Dünya Müslüman Alimler Birliği, işgal ettiği tüm topraklardan çekilinceye kadar İsrail’in ekonomik boykot dahil kapsamlı bir halde boykot edilmesi gerektiğini bildirdi.
Fetva mahiyeti taşıyan açıklama, Birliğin Lideri Ahmed er-Reysuni ve Genel Sekreteri Ali Muhyiddin el-Karadaği’nin imzasıyla Birliğin resmi Facebook sayfasında yayımlandı.
Açıklamada, “Fetvalarımız, topraklarımızı ve konutlarımızı işgal eden, Filistin’deki ve Suriye’nin Golan Tepeleri’ndeki kardeşlerimize saldıran, topraklarına ve konutlarına el koyan ve hala Mescid-i Aksa’yı işgal etmekte olan İsrail devletine, mallarına ve eserlerine yöneliktir.” sözleri kullanıldı.
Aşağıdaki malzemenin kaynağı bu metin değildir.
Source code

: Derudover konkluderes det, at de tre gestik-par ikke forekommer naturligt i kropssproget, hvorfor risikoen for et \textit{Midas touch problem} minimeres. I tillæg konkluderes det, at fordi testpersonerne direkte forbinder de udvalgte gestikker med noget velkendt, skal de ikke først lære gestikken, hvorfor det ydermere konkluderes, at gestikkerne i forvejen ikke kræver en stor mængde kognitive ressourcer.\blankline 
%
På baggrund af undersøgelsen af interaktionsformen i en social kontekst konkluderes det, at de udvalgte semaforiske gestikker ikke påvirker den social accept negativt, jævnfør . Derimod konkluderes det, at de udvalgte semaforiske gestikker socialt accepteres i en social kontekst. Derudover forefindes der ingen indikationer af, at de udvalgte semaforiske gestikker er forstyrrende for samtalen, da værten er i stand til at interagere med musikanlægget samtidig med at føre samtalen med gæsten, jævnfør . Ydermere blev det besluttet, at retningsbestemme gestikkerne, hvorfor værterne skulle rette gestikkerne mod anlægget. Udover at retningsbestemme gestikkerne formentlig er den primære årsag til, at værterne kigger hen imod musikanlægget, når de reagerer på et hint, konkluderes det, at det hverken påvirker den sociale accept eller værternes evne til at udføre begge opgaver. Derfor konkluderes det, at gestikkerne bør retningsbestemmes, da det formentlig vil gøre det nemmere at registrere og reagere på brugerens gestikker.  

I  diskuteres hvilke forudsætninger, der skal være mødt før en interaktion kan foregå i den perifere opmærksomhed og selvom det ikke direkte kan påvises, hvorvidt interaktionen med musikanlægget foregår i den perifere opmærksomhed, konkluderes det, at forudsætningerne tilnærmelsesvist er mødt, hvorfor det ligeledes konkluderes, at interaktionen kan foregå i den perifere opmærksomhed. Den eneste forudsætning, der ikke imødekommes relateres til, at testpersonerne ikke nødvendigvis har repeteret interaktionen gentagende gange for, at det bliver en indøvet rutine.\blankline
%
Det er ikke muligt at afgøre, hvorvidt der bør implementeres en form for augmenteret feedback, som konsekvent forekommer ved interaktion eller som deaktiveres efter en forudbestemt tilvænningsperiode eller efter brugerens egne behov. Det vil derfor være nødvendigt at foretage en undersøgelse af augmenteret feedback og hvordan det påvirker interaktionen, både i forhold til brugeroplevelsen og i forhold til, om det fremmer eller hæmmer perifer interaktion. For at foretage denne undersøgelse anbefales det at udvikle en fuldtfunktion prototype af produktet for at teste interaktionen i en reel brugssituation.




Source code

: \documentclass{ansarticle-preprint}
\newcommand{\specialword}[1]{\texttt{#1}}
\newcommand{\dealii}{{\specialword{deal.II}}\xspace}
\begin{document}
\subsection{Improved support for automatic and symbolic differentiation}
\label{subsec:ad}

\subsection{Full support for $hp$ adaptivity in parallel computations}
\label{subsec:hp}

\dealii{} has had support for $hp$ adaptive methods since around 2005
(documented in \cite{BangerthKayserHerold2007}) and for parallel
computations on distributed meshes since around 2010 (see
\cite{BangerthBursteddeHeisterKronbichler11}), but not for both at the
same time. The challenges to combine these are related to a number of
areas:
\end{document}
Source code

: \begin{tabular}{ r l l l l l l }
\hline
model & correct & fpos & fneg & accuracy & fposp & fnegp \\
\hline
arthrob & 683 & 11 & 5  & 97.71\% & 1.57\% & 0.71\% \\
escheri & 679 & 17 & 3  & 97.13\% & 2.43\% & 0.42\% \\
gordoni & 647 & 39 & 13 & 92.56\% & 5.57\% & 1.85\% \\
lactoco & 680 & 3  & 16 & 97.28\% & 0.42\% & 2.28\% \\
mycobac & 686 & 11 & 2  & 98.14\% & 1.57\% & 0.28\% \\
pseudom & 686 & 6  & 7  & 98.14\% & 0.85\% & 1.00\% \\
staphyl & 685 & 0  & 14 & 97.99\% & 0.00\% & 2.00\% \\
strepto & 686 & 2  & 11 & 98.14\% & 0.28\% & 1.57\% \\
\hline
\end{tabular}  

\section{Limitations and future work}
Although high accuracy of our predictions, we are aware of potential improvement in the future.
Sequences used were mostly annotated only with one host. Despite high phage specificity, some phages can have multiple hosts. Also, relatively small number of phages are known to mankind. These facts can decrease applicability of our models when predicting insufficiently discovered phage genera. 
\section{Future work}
Saldırıyı caydırmak, saldırganları işgal edilen topraklardan kovmak ve onlara her türlü legal yolla direnmenin İslami kararlara nazaran farz ve insani bir mecburilik olduğu kaydedilen açıklamada, işgalcilere karşı tüm yasal yollarla direnmeyi memleketler arası yasalar, Birleşmiş Milletler kararları, memleketler arası muahedeler ve devlet anayasalarının da kabul ettiği aktarıldı.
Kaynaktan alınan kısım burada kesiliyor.